#### [WHAT TO DO]
Give the number of lines in the entries below that hold "ステラのまほう", with no accompanying words.

** INFORMATION GIVEN follows **

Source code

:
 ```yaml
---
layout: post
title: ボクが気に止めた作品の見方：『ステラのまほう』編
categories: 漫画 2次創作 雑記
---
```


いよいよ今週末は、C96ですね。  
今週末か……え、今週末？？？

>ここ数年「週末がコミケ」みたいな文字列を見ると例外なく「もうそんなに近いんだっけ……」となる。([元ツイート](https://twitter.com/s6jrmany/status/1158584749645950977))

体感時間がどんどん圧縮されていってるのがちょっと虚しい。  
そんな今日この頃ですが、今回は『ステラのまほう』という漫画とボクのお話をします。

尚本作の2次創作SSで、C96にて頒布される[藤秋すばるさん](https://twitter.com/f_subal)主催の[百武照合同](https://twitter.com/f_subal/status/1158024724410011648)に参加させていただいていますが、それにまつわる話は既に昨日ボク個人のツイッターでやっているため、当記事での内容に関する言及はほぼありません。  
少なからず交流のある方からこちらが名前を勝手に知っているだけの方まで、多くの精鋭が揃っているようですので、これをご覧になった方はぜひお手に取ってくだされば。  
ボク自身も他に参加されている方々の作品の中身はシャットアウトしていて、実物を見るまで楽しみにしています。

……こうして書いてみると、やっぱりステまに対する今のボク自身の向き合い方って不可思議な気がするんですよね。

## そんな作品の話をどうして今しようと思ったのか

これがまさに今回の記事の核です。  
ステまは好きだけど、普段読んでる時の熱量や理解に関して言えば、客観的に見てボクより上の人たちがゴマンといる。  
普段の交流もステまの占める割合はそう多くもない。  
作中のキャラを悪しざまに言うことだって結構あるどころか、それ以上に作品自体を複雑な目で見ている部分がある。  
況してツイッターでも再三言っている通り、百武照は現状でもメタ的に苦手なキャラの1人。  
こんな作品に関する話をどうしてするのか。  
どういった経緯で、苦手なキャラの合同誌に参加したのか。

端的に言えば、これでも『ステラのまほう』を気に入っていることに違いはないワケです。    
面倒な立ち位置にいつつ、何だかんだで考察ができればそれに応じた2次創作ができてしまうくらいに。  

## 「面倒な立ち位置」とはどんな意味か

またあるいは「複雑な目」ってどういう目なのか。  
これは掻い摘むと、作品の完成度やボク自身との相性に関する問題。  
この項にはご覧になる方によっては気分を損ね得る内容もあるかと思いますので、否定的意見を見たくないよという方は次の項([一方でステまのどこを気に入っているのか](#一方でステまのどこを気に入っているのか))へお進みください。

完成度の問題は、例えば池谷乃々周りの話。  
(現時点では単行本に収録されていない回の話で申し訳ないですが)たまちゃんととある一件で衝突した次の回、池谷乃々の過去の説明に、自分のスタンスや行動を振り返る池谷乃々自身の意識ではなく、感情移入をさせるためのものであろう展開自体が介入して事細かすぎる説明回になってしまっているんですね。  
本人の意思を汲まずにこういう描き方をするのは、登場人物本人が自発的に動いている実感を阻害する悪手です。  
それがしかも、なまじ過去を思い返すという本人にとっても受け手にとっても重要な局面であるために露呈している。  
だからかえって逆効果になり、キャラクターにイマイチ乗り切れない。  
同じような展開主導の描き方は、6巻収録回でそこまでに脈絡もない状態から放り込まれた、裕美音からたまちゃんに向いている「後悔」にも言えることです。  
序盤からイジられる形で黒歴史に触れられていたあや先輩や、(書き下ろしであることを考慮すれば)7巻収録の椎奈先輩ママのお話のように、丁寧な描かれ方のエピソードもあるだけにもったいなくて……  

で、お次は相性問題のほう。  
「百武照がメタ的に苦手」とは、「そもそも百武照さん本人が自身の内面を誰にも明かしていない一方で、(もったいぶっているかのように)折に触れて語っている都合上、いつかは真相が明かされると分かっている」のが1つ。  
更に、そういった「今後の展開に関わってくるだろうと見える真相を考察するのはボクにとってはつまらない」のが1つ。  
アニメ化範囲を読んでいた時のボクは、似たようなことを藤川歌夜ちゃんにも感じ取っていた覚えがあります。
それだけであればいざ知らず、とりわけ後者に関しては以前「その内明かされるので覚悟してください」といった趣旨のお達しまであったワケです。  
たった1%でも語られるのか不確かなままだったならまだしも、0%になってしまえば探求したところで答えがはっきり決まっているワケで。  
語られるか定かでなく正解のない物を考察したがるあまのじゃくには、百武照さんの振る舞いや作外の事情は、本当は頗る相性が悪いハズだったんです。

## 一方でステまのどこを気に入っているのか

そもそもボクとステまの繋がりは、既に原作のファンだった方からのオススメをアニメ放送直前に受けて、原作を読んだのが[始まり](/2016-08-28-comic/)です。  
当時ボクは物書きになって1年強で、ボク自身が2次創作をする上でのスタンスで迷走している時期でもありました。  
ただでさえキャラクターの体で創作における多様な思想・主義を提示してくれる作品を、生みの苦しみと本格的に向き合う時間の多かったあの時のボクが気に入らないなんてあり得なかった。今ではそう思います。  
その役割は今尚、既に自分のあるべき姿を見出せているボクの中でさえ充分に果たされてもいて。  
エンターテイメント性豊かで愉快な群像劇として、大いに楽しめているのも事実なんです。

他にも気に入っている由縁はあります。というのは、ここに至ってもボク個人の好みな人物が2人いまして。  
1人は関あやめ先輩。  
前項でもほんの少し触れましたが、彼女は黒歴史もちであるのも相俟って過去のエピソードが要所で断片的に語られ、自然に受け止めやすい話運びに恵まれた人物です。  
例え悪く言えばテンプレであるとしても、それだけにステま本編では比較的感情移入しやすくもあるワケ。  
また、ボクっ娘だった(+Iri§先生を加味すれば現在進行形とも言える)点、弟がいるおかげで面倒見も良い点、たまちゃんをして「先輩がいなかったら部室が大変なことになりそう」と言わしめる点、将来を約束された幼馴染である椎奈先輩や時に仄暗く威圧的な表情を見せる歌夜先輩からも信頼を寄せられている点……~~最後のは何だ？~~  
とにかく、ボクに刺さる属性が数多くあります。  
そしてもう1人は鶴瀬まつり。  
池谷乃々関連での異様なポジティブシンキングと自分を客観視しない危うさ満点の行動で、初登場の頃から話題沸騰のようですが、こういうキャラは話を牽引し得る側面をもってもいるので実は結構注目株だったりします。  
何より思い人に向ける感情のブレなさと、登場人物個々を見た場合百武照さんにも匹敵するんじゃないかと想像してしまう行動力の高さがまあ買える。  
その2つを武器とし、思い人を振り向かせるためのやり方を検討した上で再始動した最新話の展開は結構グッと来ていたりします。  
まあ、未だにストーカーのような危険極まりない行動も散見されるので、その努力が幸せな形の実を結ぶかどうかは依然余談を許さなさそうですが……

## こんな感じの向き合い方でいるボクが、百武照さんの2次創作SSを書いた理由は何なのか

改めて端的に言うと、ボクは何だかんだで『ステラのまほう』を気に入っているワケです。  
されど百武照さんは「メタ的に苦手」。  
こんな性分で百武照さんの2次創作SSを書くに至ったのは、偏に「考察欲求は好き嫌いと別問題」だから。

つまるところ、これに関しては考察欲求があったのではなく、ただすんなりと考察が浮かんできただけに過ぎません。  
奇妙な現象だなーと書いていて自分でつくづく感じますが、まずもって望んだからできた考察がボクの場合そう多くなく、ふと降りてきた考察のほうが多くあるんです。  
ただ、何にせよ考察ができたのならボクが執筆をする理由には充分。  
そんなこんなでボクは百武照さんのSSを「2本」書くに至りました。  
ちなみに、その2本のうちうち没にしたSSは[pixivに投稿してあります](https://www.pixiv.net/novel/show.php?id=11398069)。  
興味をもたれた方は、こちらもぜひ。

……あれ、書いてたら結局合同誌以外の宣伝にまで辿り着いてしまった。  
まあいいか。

** End of INFORMATION GIVEN **

#### [EXERCISE RESULT]
4